Emphasis mine. Kaveh embraces the full complexity of the problem, nestling the means of mass shooting in among a lengthy list of complex and often interrelated motives, where it would have stuck out even if I hadn’t put it in bold text. Skeptic Ink’s own Rebecca Bradley takes a similarly nuanced approach by pointing out that all manner of ideologies are capable of radicalizing their adherents:
I think that Omar Mateen is Anders Breivik, is Baruch Goldstein, is John Allen Mohammed, is Robert Dear, is Abbas al-Baqir Abbas, is Mark Essex, is Nidal Hasan, is Dylann Roof, is Tashfeen Malik and her husband, is Tamerlan Tsarnaev and his brother. The common thread is pernicious radical ideology, whether based on race, ethnos, religion, or sexual orientation.
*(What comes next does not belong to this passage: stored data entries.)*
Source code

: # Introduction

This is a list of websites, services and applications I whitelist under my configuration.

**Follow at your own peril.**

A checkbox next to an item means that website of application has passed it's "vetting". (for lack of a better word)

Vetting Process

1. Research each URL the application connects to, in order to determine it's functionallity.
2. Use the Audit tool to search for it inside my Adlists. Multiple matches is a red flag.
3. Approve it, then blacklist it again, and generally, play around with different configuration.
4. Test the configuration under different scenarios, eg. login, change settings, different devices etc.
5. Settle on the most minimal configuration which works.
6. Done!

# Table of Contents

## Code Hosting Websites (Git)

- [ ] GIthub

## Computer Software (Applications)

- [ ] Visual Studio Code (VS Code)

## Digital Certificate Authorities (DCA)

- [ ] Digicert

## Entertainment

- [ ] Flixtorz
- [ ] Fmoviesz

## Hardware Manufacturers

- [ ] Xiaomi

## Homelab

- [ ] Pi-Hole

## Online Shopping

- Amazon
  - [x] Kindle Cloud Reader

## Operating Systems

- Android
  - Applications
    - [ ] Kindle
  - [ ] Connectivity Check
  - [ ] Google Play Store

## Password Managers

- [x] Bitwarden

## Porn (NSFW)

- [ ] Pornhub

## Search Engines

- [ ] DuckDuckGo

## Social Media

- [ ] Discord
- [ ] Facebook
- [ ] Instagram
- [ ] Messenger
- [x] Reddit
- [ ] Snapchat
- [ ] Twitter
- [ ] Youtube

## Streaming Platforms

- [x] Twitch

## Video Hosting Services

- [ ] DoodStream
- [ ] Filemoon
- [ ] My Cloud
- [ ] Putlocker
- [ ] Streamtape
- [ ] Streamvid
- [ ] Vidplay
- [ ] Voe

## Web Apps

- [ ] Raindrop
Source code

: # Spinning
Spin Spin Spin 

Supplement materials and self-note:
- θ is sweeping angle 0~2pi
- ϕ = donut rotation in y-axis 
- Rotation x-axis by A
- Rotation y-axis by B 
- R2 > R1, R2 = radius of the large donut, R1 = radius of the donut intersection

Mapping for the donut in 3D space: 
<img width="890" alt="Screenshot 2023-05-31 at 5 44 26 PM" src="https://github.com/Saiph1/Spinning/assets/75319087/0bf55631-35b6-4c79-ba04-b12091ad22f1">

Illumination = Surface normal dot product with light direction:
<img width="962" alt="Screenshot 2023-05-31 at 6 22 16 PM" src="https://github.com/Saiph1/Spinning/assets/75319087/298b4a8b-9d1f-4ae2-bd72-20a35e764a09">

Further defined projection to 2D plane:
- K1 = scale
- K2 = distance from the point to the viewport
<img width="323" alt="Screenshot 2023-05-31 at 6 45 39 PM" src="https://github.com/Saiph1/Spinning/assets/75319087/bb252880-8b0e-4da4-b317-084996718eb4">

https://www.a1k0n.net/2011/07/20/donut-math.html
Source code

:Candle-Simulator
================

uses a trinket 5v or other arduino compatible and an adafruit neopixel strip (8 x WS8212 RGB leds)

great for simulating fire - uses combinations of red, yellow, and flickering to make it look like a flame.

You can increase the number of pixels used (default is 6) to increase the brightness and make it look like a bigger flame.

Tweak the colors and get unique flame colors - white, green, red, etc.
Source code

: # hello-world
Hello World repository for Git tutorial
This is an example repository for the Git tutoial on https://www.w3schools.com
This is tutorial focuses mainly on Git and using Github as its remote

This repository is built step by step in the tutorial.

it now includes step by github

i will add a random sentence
Once we’ve wrapped our heads around the scope and complexity of what we’re facing, we have to ask ourselves which approach is most likely to be effective going forward: addressing motives or regulating means. The First Amendment protects those who preach hate in the name of any given radical ideology and ensures that the federal government avoids persecuting (or supporting) any particular religion, whereas the Second Amendment protects those who seek to bear arms. One of those two provisions is going to have to be narrowed if we hope to craft a long-term policy solution at the federal level.